━━━ RECORDS SHOWN ━━━

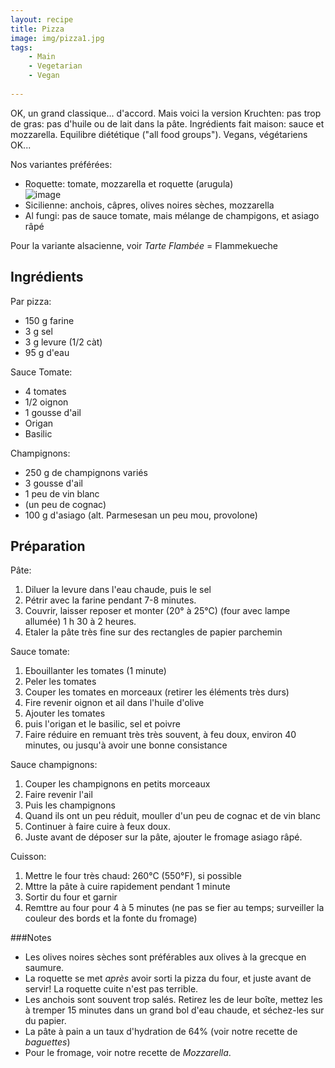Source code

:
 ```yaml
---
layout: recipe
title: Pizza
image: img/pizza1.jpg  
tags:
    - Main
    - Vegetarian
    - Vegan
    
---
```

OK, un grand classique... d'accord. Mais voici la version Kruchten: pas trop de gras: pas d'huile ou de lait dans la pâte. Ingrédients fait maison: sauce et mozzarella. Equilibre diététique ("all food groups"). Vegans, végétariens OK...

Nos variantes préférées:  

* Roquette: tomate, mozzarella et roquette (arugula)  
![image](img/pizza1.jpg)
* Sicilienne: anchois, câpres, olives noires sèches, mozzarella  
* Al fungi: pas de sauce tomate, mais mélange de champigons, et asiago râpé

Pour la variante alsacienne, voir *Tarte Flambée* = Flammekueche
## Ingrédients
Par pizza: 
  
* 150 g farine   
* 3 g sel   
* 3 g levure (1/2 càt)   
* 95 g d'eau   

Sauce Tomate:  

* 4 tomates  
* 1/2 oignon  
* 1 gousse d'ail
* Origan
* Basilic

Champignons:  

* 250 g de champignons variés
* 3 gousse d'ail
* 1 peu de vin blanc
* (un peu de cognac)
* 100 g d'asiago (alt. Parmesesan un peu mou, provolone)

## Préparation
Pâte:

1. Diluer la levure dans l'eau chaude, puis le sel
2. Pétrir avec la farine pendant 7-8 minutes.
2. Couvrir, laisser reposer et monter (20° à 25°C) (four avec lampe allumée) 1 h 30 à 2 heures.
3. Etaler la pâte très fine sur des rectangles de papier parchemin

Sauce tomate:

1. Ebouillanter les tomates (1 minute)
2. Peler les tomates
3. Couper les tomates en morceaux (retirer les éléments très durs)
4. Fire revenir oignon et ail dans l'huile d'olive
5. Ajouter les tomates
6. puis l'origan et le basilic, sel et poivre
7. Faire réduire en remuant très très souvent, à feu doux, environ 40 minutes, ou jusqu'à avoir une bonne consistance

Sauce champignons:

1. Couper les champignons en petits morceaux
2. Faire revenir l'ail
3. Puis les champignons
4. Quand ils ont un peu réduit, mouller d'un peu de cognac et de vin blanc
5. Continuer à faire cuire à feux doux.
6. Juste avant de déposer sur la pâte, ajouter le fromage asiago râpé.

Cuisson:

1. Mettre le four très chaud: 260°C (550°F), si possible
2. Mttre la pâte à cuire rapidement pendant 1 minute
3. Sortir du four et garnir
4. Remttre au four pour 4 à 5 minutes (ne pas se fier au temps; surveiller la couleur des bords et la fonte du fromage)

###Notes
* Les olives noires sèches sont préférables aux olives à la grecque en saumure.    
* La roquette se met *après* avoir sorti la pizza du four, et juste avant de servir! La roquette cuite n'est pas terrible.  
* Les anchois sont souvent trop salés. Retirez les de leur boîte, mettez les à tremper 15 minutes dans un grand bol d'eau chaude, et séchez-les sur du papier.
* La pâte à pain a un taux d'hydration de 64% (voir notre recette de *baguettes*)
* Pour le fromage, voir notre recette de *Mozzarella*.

━━━

#### WHAT YOU SHOULD DO
Which lines of the data contain the string "roquette"? Copy each of them.

#### PROBLEM SOLUTION
* Roquette: tomate, mozzarella et roquette (arugula)  
* La roquette se met *après* avoir sorti la pizza du four, et juste avant de servir! La roquette cuite n'est pas terrible.  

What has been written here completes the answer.